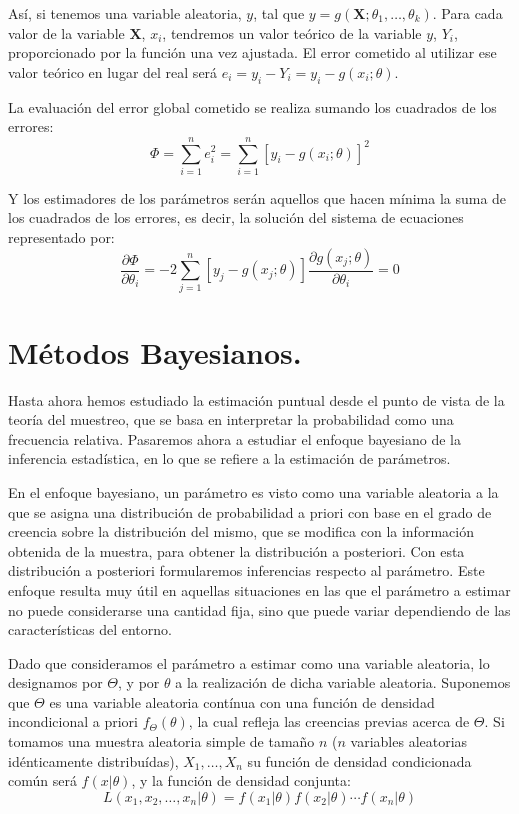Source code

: As\'i, si tenemos una variable aleatoria, $y$, tal que $y=g(\boldsymbol{X};\theta_1,\ldots,\theta_k)$. Para cada valor de la variable $\boldsymbol{X}$, $x_i$, tendremos un valor te\'orico de la variable $y$, $Y_i$, proporcionado por la funci\'on una vez ajustada. El error cometido al utilizar ese valor te\'orico en lugar del real ser\'a $e_i=y_i-Y_i=y_i-g(x_i;\theta)$.

La evaluaci\'on del error global cometido se realiza sumando los cuadrados de los errores:
\begin{equation*}
\Phi=\sum_{i=1}^ne_i^2=\sum_{i=1}^n\left[y_i-g(x_i;\theta)\right]^2
\end{equation*}

Y los estimadores de los par\'ametros ser\'an aquellos que hacen m\'inima la suma de los cuadrados de los errores, es decir, la soluci\'on del sistema de ecuaciones representado por:
\begin{equation*}
\dfrac{\partial\Phi}{\partial\theta_i}=-2\sum_{j=1}^n\left[y_j-g(x_j;\theta)\right]\dfrac{\partial g(x_j;\theta)}{\partial\theta_i}=0
\end{equation*}


\section{M\'etodos Bayesianos.}
Hasta ahora hemos estudiado la estimaci\'on puntual desde el punto de vista de la teor\'ia del muestreo, que se basa en interpretar la probabilidad como una frecuencia relativa. Pasaremos ahora a estudiar el enfoque bayesiano de la inferencia estad\'istica, en lo que se refiere a la estimaci\'on de par\'ametros.

En el enfoque bayesiano, un par\'ametro es visto como una variable aleatoria a la que se asigna una distribuci\'on de probabilidad a priori con base en el grado de creencia sobre la distribuci\'on del mismo, que se modifica con la informaci\'on obtenida de la muestra, para obtener la distribuci\'on a posteriori. Con esta distribuci\'on a posteriori formularemos inferencias respecto al par\'ametro. Este enfoque resulta muy \'util en aquellas situaciones en las que el par\'ametro a estimar no puede considerarse una cantidad fija, sino que puede variar dependiendo de las caracter\'isticas del entorno.

Dado que consideramos el par\'ametro a estimar como una variable aleatoria, lo designamos por $\Theta$, y por $\theta$ a la realizaci\'on de dicha variable aleatoria. Suponemos que $\Theta$ es una variable aleatoria cont\'inua con una funci\'on de densidad incondicional a priori $f_{\Theta}(\theta)$, la cual refleja las creencias previas acerca de $\Theta$. Si tomamos una muestra aleatoria simple de tama\~no $n$ ($n$ variables aleatorias id\'enticamente distribu\'idas), $X_1,\ldots,X_n$ su funci\'on de densidad condicionada com\'un ser\'a $f(x|\theta)$, y la funci\'on de densidad conjunta:
\begin{equation*}
L(x_1,x_2,\ldots,x_n|\theta)=f(x_1|\theta)f(x_2|\theta)\cdots f(x_n|\theta)
\end{equation*}

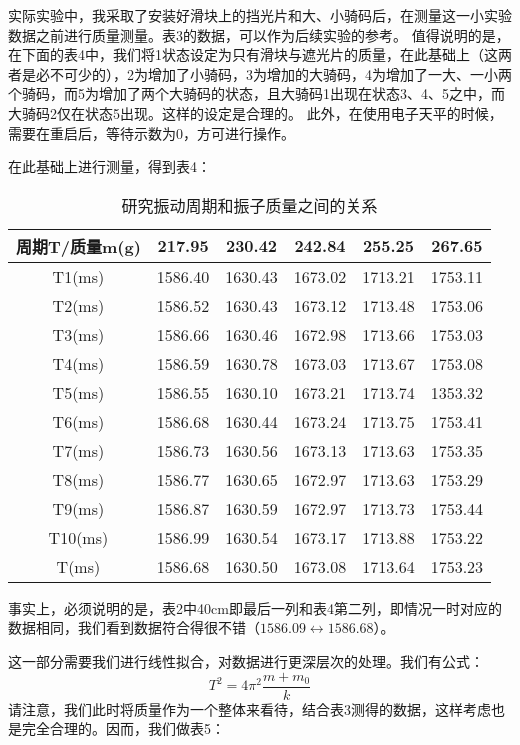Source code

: \documentclass[11pt]{article}
\begin{document}
实际实验中，我采取了安装好滑块上的挡光片和大、小骑码后，在测量这一小实验数据之前进行质量测量。表3的数据，可以作为后续实验的参考。
值得说明的是，在下面的表4中，我们将1状态设定为只有滑块与遮光片的质量，在此基础上（这两者是必不可少的），2为增加了小骑码，3为增加的大骑码，4为增加了一大、一小两个骑码，而5为增加了两个大骑码的状态，且大骑码1出现在状态3、4、5之中，而大骑码2仅在状态5出现。这样的设定是合理的。
此外，在使用电子天平的时候，需要在重启后，等待示数为0，方可进行操作。

在此基础上进行测量，得到表4：

\begin{table}[htbp]
    \centering
    \begin{tabular}{|c|c|c|c|c|c|}
    \hline
    周期T/质量m(g) & 217.95  & 230.42  & 242.84  & 255.25  & 267.65  \\ \hline
    T1(ms)     & 1586.40 & 1630.43 & 1673.02 & 1713.21 & 1753.11 \\ \hline
    T2(ms)     & 1586.52 & 1630.43 & 1673.12 & 1713.48 & 1753.06 \\ \hline
    T3(ms)     & 1586.66 & 1630.46 & 1672.98 & 1713.66 & 1753.03 \\ \hline
    T4(ms)     & 1586.59 & 1630.78 & 1673.03 & 1713.67 & 1753.08 \\ \hline
    T5(ms)     & 1586.55 & 1630.10 & 1673.21 & 1713.74 & 1353.32 \\ \hline
    T6(ms)     & 1586.68 & 1630.44 & 1673.24 & 1713.75 & 1753.41 \\ \hline
    T7(ms)     & 1586.73 & 1630.56 & 1673.13 & 1713.63 & 1753.35 \\ \hline
    T8(ms)     & 1586.77 & 1630.65 & 1672.97 & 1713.63 & 1753.29 \\ \hline
    T9(ms)     & 1586.87 & 1630.59 & 1672.97 & 1713.73 & 1753.44 \\ \hline
    T10(ms)    & 1586.99 & 1630.54 & 1673.17 & 1713.88 & 1753.22 \\ \hline
    T(ms)      & 1586.68 & 1630.50 & 1673.08 & 1713.64 & 1753.23 \\ \hline
    \end{tabular}   
\caption{研究振动周期和振子质量之间的关系}
\end{table}

事实上，必须说明的是，表2中40cm即最后一列和表4第二列，即情况一时对应的数据相同，我们看到数据符合得很不错（$1586.09\leftrightarrow 1586.68$）。

这一部分需要我们进行线性拟合，对数据进行更深层次的处理。我们有公式：\begin{displaymath}T^2=4\pi^2 \frac{m+m_0}{k}\end{displaymath}
请注意，我们此时将质量作为一个整体来看待，结合表3测得的数据，这样考虑也是完全合理的。因而，我们做表5：
\end{document}
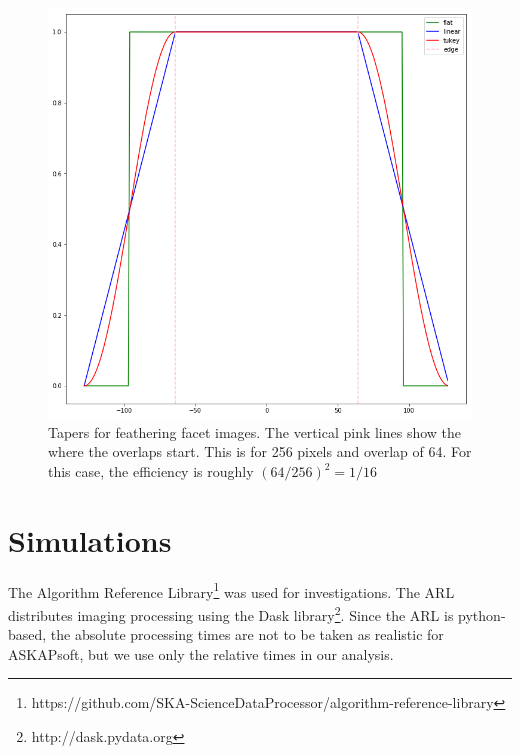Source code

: \documentclass[11pt,a4paper,variablewidth]{article}
\begin{document}
\begin{figure}[htb]
  \centering
  \includegraphics[width=\textwidth]{./pngs/tapers.png}
  \caption{Tapers for feathering facet images. The vertical pink lines show the where the overlaps start. This is for 256 pixels and overlap of 64. For this case, the efficiency is roughly $(64/256)^2 = 1/16$}
  \label{fig:tapers}
\end{figure}

\pagebreak
\section{Simulations}
\label{sec:simulations}

The Algorithm Reference Library\footnote{https://github.com/SKA-ScienceDataProcessor/algorithm-reference-library} was used for investigations. The ARL distributes imaging processing using the Dask library\footnote{http://dask.pydata.org}. Since the ARL is python-based, the absolute processing times are not to be taken as realistic for ASKAPsoft, but we use only the relative times in our analysis. 
	
\end{document}
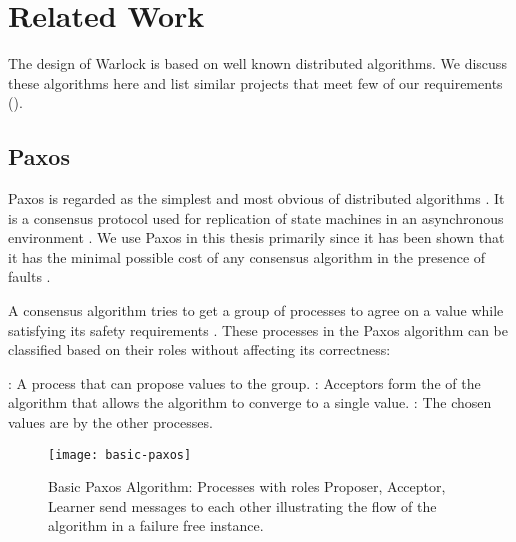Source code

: \chapter{Related Work}
\label{chapter:related.work}

The design of Warlock is based on well known distributed algorithms. We discuss
these algorithms here and list similar projects that meet few of our
requirements ().

\section{Paxos}
\label{section:paxos}

Paxos is regarded as the simplest and most obvious of distributed algorithms
\citep{Lamport01}. It is a consensus protocol used for replication of state
machines in an asynchronous environment \citep{Lamport98}. We use Paxos in this
thesis primarily since it has been shown that it has the minimal possible cost
of any consensus algorithm in the presence of faults \citep{KeidarR03}.

A consensus algorithm tries to get a group of processes to agree on a value
while satisfying its safety requirements%
.
These processes in the Paxos algorithm can be classified based on their roles
without affecting its correctness:

\begin{itemize}
  : A process that can propose values to the group.
  : Acceptors form the  of the algorithm that allows
  the algorithm to converge to a single value.
  : The chosen values are  by the other processes.
\end{itemize}

\begin{figure}
  \texttt{[image: basic-paxos]}
      \caption[Basic Paxos]{%
        Basic Paxos Algorithm: Processes with roles \dash{} Proposer, Acceptor,
        Learner \dash{} send messages to each other illustrating the flow of the
        algorithm in a failure free instance.}
      \label{figure:basic_paxos}
  \normalcaption
\end{figure}

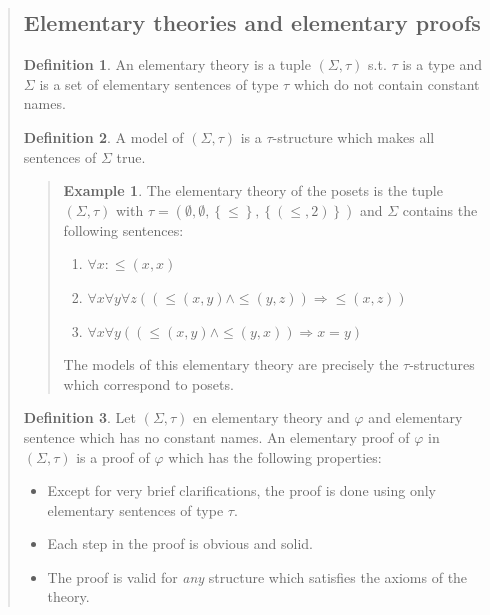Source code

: \documentclass[a4paper, 12pt]{article}
\theoremstyle{definition}
\theoremstyle{definition}
\newtheorem{example}{Example}
\theoremstyle{definition}
\newtheorem{definition}{Definition}
\begin{document}
\begin{quote}
\subsection{Elementary theories and elementary proofs}

\begin{definition}
    An elementary theory is a tuple $(\Sigma, \tau)$ s.t. $\tau$ is a type and $\Sigma$
    is a set of elementary sentences of type $\tau$ which do not 
    contain constant names.
\end{definition}

\begin{definition}
    A model of $(\Sigma, \tau)$ is a $\tau$-structure which makes all 
    sentences of $\Sigma$ true.
\end{definition}


\small
\begin{quote}

\begin{example}
    The elementary theory of the posets is the tuple $(\Sigma, \tau)$ with 
    $\tau = (\emptyset, \emptyset, \left\{ \leq \right\}, \left\{ (\leq, 2) \right\} )$ 
    and $\Sigma$ contains the following sentences: 

    \begin{enumerate}
        \item $\forall x : \leq(x, x)$
        \item $\forall x \forall y \forall z \left( (\leq(x, y) \land  \leq(y, z) ) \Rightarrow\leq(x, z) \right) $
        \item $\forall x \forall y \left( (\leq(x, y) \land  \leq(y, x)) \Rightarrow x = y \right) $
    \end{enumerate}

    The models of this elementary theory are precisely the $\tau$-structures 
    which correspond to posets.

\end{example}

\end{quote}
\normalsize

\begin{definition}
    Let $(\Sigma, \tau)$ en elementary theory and $\varphi$ and elementary 
    sentence which has no constant names. An elementary 
    proof of $\varphi$ in $(\Sigma, \tau)$ is a proof of $\varphi$
    which has the following properties: 

    \begin{itemize}
        \item Except for very brief clarifications, the proof is done using 
            only elementary sentences of type $\tau$.
        \item Each step in the proof is obvious and solid. 
        \item The proof is valid for \textit{any} structure which satisfies 
            the axioms of the theory.
    \end{itemize}
\end{definition}


\end{quote}
\end{document}
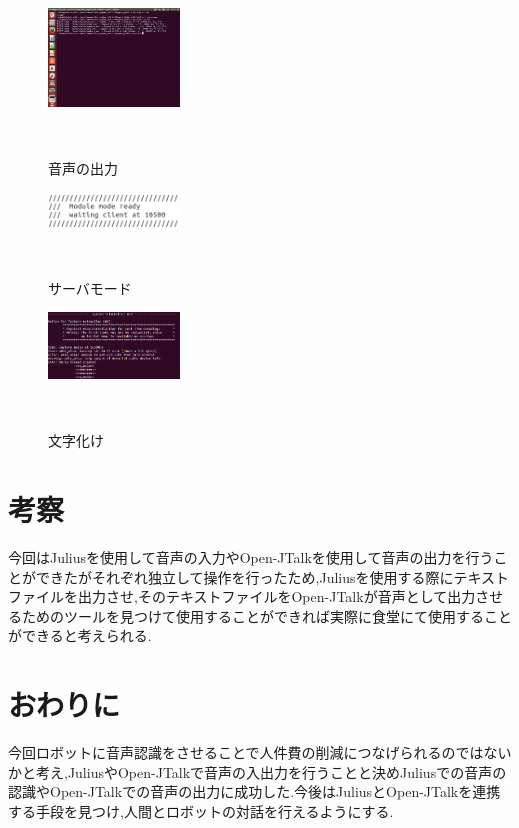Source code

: \documentclass[11pt]{si2016}
\begin{document}
\begin{figure}[h]
 \begin{center}
  \includegraphics[width=35mm]{img/konpairu.png}
 　\caption{音声の出力}
 　\label{fig:konpairu}
 \end{center}
\end{figure}


\begin{figure}[h]
 \begin{center}
  \includegraphics[width=35mm]{img/sa-ba1.png}
 　\caption{サーバモード}
 　\label{fig:sa-ba-1}
 \end{center}
\end{figure}


\begin{figure}[h]
 \begin{center}
  \includegraphics[width=35mm]{img/moji.png}
 　\caption{文字化け}
 　\label{fig:moji}
 \end{center}
\end{figure}


\section{考察}
今回はJuliusを使用して音声の入力やOpen-JTalkを使用して音声の出力を行うことができたがそれぞれ独立して操作を行ったため,Juliusを使用する際にテキストファイルを出力させ,そのテキストファイルをOpen-JTalkが音声として出力させるためのツールを見つけて使用することができれば実際に食堂にて使用することができると考えられる.


\section{おわりに}
今回ロボットに音声認識をさせることで人件費の削減につなげられるのではないかと考え,JuliusやOpen-JTalkで音声の入出力を行うことと決めJuliusでの音声の認識やOpen-JTalkでの音声の出力に成功した.今後はJuliusとOpen-JTalkを連携する手段を見つけ,人間とロボットの対話を行えるようにする.
\end{document}
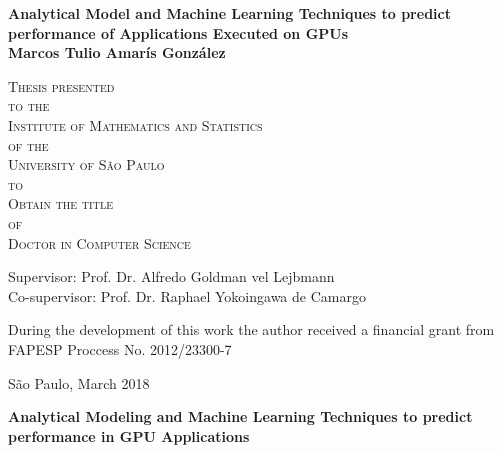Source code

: \documentclass[openany,11pt,twoside,a4paper]{book}
\begin{document}
\frontmatter 
\fancyhead[RO]{{\footnotesize\rightmark}\hspace{2em}\thepage}
\setcounter{tocdepth}{2}
\fancyhead[LE]{\thepage\hspace{2em}\footnotesize{\leftmark}}
\fancyhead[RE,LO]{}
\fancyhead[RO]{{\footnotesize\rightmark}\hspace{2em}\thepage}

\onehalfspacing  %

\thispagestyle{empty}
\begin{center}
    \vspace*{2.5cm}
    \bf
    \textbf{\Large{Analytical Model and Machine Learning Techniques to predict performance of Applications Executed on GPUs}}\\
    
    \vspace*{2.5cm}
    \Large{Marcos Tulio Amar\'{i}s Gonz\'{a}lez}
    
    \vskip 2cm
    \textsc{
    Thesis presented\\[-0.25cm] 
    to the\\[-0.25cm]
    Institute of Mathematics and Statistics\\[-0.25cm]
    of the\\[-0.25cm]
    University of S\~{a}o Paulo\\[-0.25cm]
    to\\[-0.25cm]
    Obtain the title\\[-0.25cm]
    of\\[-0.25cm]
    Doctor in Computer Science}
    
    \vskip 1.5cm    
    Supervisor: Prof. Dr. Alfredo Goldman vel Lejbmann\\
    Co-supervisor: Prof. Dr. Raphael Yokoingawa de Camargo
    
    \vskip 1.5cm
    \normalsize{During the development of this work the author received 
a financial grant from FAPESP Proccess No. 2012/23300-7}
    
    \vskip 1.5cm
    \normalsize{S\~{a}o Paulo, March 2018}
\end{center}

%
%
%
\newpage
\thispagestyle{empty}
    \begin{center}
        \vspace*{2.3 cm}
        \textbf{\Large{Analytical Modeling and Machine Learning Techniques to predict performance in GPU Applications}}\\
        \vspace*{2 cm}
    \end{center}
\end{document}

···

→ **Exercise details**
All that should be written out is the stretch of lines above between the one holding "实际实验中，我采取了安装好滑" and the one holding "1753.08 \\ \hline", inclusive, exactly as given.

→ **Answer to the problem**
实际实验中，我采取了安装好滑块上的挡光片和大、小骑码后，在测量这一小实验数据之前进行质量测量。表3的数据，可以作为后续实验的参考。
值得说明的是，在下面的表4中，我们将1状态设定为只有滑块与遮光片的质量，在此基础上（这两者是必不可少的），2为增加了小骑码，3为增加的大骑码，4为增加了一大、一小两个骑码，而5为增加了两个大骑码的状态，且大骑码1出现在状态3、4、5之中，而大骑码2仅在状态5出现。这样的设定是合理的。
此外，在使用电子天平的时候，需要在重启后，等待示数为0，方可进行操作。

在此基础上进行测量，得到表4：

\begin{table}[htbp]
    \centering
    \begin{tabular}{|c|c|c|c|c|c|}
    \hline
    周期T/质量m(g) & 217.95  & 230.42  & 242.84  & 255.25  & 267.65  \\ \hline
    T1(ms)     & 1586.40 & 1630.43 & 1673.02 & 1713.21 & 1753.11 \\ \hline
    T2(ms)     & 1586.52 & 1630.43 & 1673.12 & 1713.48 & 1753.06 \\ \hline
    T3(ms)     & 1586.66 & 1630.46 & 1672.98 & 1713.66 & 1753.03 \\ \hline
    T4(ms)     & 1586.59 & 1630.78 & 1673.03 & 1713.67 & 1753.08 \\ \hline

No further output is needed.